**Exercise aim**
Would you quote the material below from its first line through the line containing "(: پارس اکسل،", exactly and with both ends included?
*** Opening Source data ***
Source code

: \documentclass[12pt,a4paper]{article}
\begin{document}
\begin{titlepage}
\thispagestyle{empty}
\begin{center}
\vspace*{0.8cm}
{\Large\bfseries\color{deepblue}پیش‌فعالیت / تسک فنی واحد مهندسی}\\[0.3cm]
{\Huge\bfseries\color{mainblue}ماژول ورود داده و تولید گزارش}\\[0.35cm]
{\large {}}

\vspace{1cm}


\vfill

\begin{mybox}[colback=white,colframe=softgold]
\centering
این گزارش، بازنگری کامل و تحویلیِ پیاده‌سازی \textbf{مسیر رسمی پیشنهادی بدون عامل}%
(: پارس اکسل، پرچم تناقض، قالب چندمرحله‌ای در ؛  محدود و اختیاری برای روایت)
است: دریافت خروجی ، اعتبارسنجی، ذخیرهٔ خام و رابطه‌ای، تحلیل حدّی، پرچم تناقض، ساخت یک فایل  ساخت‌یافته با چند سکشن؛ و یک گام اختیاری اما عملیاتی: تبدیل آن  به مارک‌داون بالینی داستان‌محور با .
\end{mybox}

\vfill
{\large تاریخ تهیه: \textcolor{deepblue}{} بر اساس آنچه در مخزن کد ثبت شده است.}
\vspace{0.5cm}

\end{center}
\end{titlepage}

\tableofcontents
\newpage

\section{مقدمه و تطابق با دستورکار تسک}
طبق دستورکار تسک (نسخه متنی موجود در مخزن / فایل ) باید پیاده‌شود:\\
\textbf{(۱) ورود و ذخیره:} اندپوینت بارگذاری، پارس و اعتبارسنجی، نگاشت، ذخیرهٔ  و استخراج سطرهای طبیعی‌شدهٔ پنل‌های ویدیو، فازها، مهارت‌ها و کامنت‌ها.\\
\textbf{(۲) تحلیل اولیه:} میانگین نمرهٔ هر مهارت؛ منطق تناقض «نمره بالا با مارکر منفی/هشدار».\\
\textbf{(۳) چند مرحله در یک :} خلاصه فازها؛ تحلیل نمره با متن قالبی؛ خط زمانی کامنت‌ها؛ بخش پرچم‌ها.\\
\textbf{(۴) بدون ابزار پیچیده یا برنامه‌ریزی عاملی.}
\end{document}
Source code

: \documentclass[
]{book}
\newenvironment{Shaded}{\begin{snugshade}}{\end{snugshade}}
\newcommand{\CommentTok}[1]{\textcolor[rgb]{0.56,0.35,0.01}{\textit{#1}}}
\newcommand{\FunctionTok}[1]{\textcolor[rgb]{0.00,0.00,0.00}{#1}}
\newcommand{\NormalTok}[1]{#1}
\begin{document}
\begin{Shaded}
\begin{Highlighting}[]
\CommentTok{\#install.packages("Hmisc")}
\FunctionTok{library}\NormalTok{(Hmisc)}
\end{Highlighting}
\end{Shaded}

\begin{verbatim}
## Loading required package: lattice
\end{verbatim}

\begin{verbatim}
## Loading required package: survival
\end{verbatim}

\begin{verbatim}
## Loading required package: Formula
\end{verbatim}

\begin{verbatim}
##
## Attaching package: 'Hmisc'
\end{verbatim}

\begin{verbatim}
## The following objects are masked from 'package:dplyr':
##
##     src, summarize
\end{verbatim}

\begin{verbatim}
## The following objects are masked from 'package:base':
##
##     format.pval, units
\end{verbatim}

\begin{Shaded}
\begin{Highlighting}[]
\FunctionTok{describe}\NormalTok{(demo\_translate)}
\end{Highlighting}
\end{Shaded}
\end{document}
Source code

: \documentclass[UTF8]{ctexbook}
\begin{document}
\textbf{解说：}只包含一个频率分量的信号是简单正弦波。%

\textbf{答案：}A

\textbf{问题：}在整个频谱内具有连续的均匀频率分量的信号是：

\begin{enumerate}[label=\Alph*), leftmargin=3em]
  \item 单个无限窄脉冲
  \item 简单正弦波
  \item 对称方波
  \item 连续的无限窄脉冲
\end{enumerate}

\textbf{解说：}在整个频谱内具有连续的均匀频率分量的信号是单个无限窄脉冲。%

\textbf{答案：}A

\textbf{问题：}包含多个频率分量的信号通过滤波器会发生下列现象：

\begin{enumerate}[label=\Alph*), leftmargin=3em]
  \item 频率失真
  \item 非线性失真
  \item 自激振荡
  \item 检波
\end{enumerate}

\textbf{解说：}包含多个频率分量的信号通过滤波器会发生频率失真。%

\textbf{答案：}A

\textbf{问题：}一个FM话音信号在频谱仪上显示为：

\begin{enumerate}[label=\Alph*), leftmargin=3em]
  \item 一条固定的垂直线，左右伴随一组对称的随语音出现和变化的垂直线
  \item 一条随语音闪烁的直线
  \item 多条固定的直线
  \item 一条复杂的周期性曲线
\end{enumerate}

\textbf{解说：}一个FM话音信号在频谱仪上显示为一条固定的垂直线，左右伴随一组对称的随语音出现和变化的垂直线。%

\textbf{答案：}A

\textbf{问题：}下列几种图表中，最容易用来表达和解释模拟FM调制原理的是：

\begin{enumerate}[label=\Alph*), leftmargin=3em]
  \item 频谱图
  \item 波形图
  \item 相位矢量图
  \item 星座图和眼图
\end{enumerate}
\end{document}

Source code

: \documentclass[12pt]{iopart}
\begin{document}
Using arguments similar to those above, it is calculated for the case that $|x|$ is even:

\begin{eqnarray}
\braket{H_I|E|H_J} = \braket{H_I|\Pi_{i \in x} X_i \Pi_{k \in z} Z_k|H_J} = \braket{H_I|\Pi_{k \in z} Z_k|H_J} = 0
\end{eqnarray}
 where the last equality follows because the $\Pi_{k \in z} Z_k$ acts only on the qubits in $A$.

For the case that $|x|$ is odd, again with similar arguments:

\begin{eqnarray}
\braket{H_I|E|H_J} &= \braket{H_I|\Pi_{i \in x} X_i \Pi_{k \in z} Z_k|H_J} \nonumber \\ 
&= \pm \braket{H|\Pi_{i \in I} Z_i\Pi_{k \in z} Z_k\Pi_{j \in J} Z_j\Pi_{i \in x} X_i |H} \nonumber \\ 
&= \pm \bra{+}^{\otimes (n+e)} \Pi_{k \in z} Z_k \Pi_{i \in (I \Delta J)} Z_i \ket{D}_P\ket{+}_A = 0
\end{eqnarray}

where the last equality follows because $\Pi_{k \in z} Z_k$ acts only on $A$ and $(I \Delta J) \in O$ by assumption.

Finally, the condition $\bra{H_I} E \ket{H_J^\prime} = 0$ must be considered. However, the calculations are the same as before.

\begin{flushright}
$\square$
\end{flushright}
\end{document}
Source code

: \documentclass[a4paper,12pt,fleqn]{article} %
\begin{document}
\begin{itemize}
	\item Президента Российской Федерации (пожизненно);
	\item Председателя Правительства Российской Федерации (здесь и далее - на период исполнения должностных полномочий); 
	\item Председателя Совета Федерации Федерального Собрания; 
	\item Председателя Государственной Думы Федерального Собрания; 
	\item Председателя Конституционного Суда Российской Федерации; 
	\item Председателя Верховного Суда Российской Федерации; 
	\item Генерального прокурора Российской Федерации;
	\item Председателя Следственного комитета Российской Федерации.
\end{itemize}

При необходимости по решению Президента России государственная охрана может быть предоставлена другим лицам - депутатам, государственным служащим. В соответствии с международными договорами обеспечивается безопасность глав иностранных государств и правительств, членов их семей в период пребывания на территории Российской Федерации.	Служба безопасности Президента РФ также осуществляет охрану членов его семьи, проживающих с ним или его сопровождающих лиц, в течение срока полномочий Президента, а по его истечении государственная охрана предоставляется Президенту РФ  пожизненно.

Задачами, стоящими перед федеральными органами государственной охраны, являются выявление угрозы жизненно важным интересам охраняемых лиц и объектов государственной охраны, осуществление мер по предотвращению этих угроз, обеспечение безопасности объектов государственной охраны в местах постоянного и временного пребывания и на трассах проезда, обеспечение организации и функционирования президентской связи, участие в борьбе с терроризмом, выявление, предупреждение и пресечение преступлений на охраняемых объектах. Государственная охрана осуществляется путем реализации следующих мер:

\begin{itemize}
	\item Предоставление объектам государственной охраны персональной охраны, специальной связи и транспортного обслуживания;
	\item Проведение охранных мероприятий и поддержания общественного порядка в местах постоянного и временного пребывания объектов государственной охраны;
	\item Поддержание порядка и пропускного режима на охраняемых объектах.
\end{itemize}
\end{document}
*** Closing Source data ***
**Exercise answer**
Source code

: \documentclass[12pt,a4paper]{article}
\begin{document}
\begin{titlepage}
\thispagestyle{empty}
\begin{center}
\vspace*{0.8cm}
{\Large\bfseries\color{deepblue}پیش‌فعالیت / تسک فنی واحد مهندسی}\\[0.3cm]
{\Huge\bfseries\color{mainblue}ماژول ورود داده و تولید گزارش}\\[0.35cm]
{\large {}}

\vspace{1cm}


\vfill

\begin{mybox}[colback=white,colframe=softgold]
\centering
این گزارش، بازنگری کامل و تحویلیِ پیاده‌سازی \textbf{مسیر رسمی پیشنهادی بدون عامل}%
(: پارس اکسل، پرچم تناقض، قالب چندمرحله‌ای در ؛  محدود و اختیاری برای روایت)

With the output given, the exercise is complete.